▶ _Task goal_: Determine which lines of the records include the word "Shell", and copy them.

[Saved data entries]
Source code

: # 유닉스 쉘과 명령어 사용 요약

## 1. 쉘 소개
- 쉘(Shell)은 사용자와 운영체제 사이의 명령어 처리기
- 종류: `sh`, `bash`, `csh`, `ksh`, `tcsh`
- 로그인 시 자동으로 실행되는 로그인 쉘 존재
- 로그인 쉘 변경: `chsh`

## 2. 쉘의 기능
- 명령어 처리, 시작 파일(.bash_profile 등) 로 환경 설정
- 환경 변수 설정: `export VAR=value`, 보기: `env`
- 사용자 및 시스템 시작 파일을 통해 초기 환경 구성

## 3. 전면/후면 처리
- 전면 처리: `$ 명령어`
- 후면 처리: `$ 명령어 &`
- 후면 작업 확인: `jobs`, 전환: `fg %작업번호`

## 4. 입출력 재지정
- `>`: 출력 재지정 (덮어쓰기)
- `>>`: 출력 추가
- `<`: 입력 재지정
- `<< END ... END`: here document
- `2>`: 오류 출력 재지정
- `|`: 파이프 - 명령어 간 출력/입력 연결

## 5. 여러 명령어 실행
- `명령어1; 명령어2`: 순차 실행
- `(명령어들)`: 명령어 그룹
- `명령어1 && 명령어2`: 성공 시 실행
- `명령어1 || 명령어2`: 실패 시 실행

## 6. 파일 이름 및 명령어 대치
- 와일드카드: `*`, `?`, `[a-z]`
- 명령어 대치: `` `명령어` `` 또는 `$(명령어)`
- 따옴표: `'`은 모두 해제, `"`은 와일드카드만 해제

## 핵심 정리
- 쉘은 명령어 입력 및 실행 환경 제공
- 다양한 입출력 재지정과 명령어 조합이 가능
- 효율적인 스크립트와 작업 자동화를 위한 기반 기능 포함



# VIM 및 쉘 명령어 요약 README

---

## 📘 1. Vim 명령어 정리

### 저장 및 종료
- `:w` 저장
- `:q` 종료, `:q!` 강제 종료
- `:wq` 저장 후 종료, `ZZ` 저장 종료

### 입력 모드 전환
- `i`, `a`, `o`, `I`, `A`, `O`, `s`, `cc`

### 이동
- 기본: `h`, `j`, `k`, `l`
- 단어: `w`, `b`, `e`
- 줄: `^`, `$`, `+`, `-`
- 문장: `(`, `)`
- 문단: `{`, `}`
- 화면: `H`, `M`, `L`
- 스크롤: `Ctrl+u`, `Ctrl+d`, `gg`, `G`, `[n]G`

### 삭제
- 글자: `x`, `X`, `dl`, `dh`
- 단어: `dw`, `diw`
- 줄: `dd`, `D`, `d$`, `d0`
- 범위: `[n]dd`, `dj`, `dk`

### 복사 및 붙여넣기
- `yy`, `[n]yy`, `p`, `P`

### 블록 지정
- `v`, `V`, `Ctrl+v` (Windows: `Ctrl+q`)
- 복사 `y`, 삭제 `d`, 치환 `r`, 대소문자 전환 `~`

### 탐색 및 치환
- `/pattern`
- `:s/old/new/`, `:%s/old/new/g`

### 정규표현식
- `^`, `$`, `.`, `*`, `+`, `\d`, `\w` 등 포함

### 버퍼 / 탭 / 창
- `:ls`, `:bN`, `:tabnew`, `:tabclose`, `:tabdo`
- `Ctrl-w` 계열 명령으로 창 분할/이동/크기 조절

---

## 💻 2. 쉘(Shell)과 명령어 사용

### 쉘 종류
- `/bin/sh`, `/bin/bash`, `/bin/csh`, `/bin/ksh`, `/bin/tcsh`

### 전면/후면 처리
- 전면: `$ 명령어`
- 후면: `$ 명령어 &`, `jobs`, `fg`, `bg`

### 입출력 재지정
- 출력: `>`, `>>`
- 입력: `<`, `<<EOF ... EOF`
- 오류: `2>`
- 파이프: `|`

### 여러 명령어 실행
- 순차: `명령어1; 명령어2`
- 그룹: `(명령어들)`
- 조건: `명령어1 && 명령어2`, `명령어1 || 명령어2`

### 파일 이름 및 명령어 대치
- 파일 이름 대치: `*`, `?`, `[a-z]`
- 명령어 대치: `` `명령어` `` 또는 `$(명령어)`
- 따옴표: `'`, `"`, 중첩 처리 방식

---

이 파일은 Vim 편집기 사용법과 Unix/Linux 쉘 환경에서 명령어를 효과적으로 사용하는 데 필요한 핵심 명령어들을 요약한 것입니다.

▶ _Response area_:
- 쉘(Shell)은 사용자와 운영체제 사이의 명령어 처리기
## 💻 2. 쉘(Shell)과 명령어 사용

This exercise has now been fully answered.